C.F.R.
»
Title 29
» CHAPTER V—WAGE AND HOUR DIVISION, DEPARTMENT OF LABOR › SUBCHAPTER B—STATEMENTS OF GENERAL POLICY OR INTERPRETATION NOT DIRECTLY RELATED TO REGULATIONS › PART 779—THE FAIR LABOR STANDARDS ACT AS APPLIED TO RETAILERS OF GOODS OR SERVICES › Subpart C—Employment to Which the Act May Apply; Enterprise Coverage
The activities described in section 3(r) are included in an enterprise only when they are performed for a “business” purpose. Activities of eleemosynary, religious, or educational organization may be performed for a business purpose. Thus, where such organizations engage in ordinary commercial activities, such as operating a printing and publishing plant, the business activities will be treated under the Act the same as when they are performed by the ordinary business enterprise. (See Mitchell v. Pilgrims Holiness Church Corp., 210 F. 2d 879 (CA-7); cert. den. 347 U.S. 1013.) However, the nonprofit educational, religious, and eleemosynary activities will not be included in the enterprise unless they are of the types which the last sentence of section 3(r), as amended in 1966, declares shall be deemed to be performed for a business purpose. Such activities were not regarded as performed for a business purpose under the prior Act and are not so considered under the Act as it was amended in 1966 except for those activities listed in the last sentence of amended section 3(r). (See § 779.21.)
Notes of Decisions
Tony and Susan Alamo Foundation v. Secretary of Labor (1985)
scotus · cites it 2×
“The Labor Department’s regulation defining “business purpose,” which is entitled to considerable weight in construing the Act, explicitly states: “Activities of eleemosynary, religious, or educational organization [sic] may be performed for a business purpose. Thus, where such…”

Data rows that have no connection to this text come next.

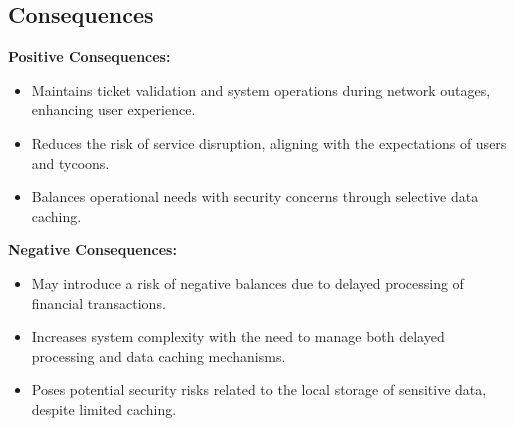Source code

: \subsection*{Consequences}
\textbf{Positive Consequences:}
\begin{itemize}
    \item Maintains ticket validation and system operations during network outages, enhancing user experience.
    \item Reduces the risk of service disruption, aligning with the expectations of users and tycoons.
    \item Balances operational needs with security concerns through selective data caching.
\end{itemize}
\textbf{Negative Consequences:}
\begin{itemize}
    \item May introduce a risk of negative balances due to delayed processing of financial transactions.
    \item Increases system complexity with the need to manage both delayed processing and data caching mechanisms.
    \item Poses potential security risks related to the local storage of sensitive data, despite limited caching.
\end{itemize}
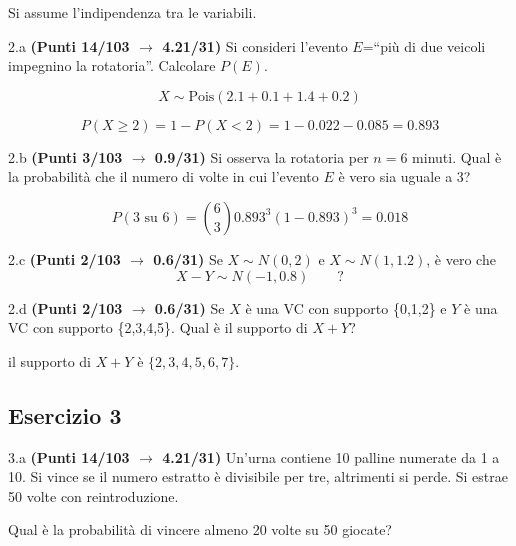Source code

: \documentclass[
  11pt,
]{book}
\theoremstyle{mytheoremstyle}
\theoremstyle{mydefstyle}
\newenvironment{sol}
  {
  \begin{tcolorbox}[enhanced,breakable,arc=0.1mm,boxrule=1pt,colback=white,colframe=iblue,
  title=\bf \fontfamily{lmss}\selectfont \hspace{.5 cm} Soluzione,drop fuzzy shadow]

}{
\end{tcolorbox}
  }
\begin{document}
Si assume l'indipendenza tra le variabili.

2.a \textbf{(Punti 14/103 \(\rightarrow\) 4.21/31)} Si consideri l'evento \(E\)=``più di due veicoli impegnino la rotatoria''. Calcolare \(P(E)\).

\begin{sol}
\[
X\sim\text{Pois}(2.1+0.1+1.4+0.2)
\]

\[P(X\ge 2) = 1-P(X<2)=1-0.022-0.085= 0.893\]

\end{sol}

2.b \textbf{(Punti 3/103 \(\rightarrow\) 0.9/31)} Si osserva la rotatoria per \(n=6\) minuti. Qual è
la probabilità che il numero di volte in cui l'evento \(E\) è vero sia uguale a 3?

\begin{sol}
\[
P(\text{3 su 6})=\binom{6}{3}0.893^3(1-0.893)^3=0.018
\]

\end{sol}

2.c \textbf{(Punti 2/103 \(\rightarrow\) 0.6/31)} Se \(X\sim N(0,2)\) e \(X\sim N(1,1.2)\), è vero che
\[
X-Y\sim N(-1,0.8) \qquad ?
\]

2.d \textbf{(Punti 2/103 \(\rightarrow\) 0.6/31)} Se \(X\) è una VC con supporto \{0,1,2\} e \(Y\) è una VC con supporto \{2,3,4,5\}.
Qual è il supporto di \(X+Y\)?

\begin{sol}
il supporto di \(X+Y\) è \(\{2, 3, 4, 5, 6, 7\}\).

\end{sol}

\subsection{Esercizio 3}\label{esercizio-3-13}

3.a \textbf{(Punti 14/103 \(\rightarrow\) 4.21/31)} Un'urna contiene 10 palline numerate da 1 a 10.
Si vince se il numero estratto è divisibile per tre, altrimenti si perde.
Si estrae 50 volte con reintroduzione.

Qual è la probabilità di vincere almeno 20 volte su 50 giocate?
\end{document}
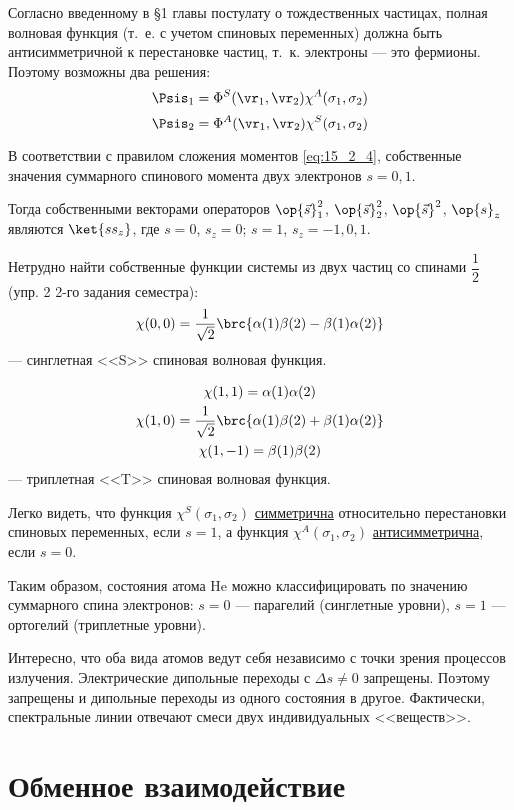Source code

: Согласно введенному в \S 1 главы  постулату о тождественных частицах, полная волновая функция (т.~е. с учетом спиновых переменных) должна быть антисимметричной к перестановке частиц, т.~к. электроны --- это фермионы. Поэтому возможны два решения:
$$
\Psis_1 = \Phi^S(\vr_1, \vr_2) \chi^A(\sigma_1, \sigma_2)
$$
$$
\Psis_2 = \Phi^A(\vr_1, \vr_2) \chi^S(\sigma_1, \sigma_2)
$$

В соответствии с правилом сложения моментов \eqref{eq:15_2_4}, собственные значения суммарного спинового момента двух электронов $s = 0, 1$.

Тогда собственными векторами операторов $\op{\vec{s}}_1^2$, $\op{\vec{s}}_2^2$, $\op{\vec{s}}^2$, $\op{s}_z$ являются $\ket{s s_z}$, где $s = 0$, $s_z = 0$; $s = 1$, $s_z=-1, 0, 1$.

Нетрудно найти собственные функции системы из двух частиц со спинами $\dfrac{1}{2}$ (упр. 2 2-го задания  семестра):
$$
\chi(0, 0) = \frac{1}{\sqrt{2}}\brc{\alpha(1)\beta(2) - \beta(1)\alpha(2)}
$$
--- синглетная <<S>> спиновая волновая функция.

\begin{gather*}
\chi(1, 1) = \alpha(1)\alpha(2) \\
\chi(1, 0) = \frac{1}{\sqrt{2}}\brc{\alpha(1)\beta(2) + \beta(1)\alpha(2)} \\
\chi(1, -1) = \beta(1)\beta(2)
\end{gather*}
--- триплетная <<T>> спиновая волновая функция.

Легко видеть, что функция $\chi^S(\sigma_1, \sigma_2)$ \underline{симметрична} относительно перестановки спиновых переменных, если $s = 1$, а функция $\chi^A(\sigma_1, \sigma_2)$ \underline{антисимметрична}, если $s = 0$.

Таким образом, состояния атома He можно классифицировать по значению суммарного спина электронов: $s = 0$ --- парагелий (синглетные уровни), $s = 1$ --- ортогелий (триплетные уровни).

Интересно, что оба вида атомов ведут себя независимо с точки зрения процессов излучения. Электрические дипольные переходы с $\Delta s \neq 0$ запрещены. Поэтому запрещены и дипольные переходы из одного состояния в другое. Фактически, спектральные линии отвечают смеси двух индивидуальных <<веществ>>.

\section{Обменное взаимодействие}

R. Alexander Acosta v. Cathedral Buffet (2018)
ca6 · cites it 2×
“In this case, although Cathedral Buffet stresses its religious nature, it does not contest the district court’s determination that the restaurant is an FLSA “enterprise” because it engages in competitive commercial activity.”
Locke v. ST. AUGUSTINE'S EPISCOPAL CHURCH (2010)
nyed · cites it 2×
“” 4 29 C.F.R. § 779.214 (1970). An organization that performs religious, educational, or charitable activities does not perform these activities for a “business purpose,” and thus does not constitute an enterprise, unless the activities compete in the marketplace with ordinary…”
Bowrin v. Catholic Guardian Society (2006)
nysd
“Specifically, activities performed in connection with the operation of a hospital, an institution primarily engaged in the care of the sick, the aged, the mentally ill or defective who reside on the premises of such institution, a school for mentally or physically handicapped or…”
Benton v. Laborers' Joint Training Fund (2015)
dcd
“” 29 CFR § 779.214 . The operative question in such cases is whether the organization’s activities “serve the general public in competition with ordinary commercial enterprises.”
Archie v. Grand Central Partnership, Inc. (1998)
nysd
“Defendants claim that the SSC, GCP, and 34th SP do not share a common business purpose because “[t]he PTE program is not intended to enhance the district in which activities are performed.” However, the entities did share a common business purpose, for the services provided by…”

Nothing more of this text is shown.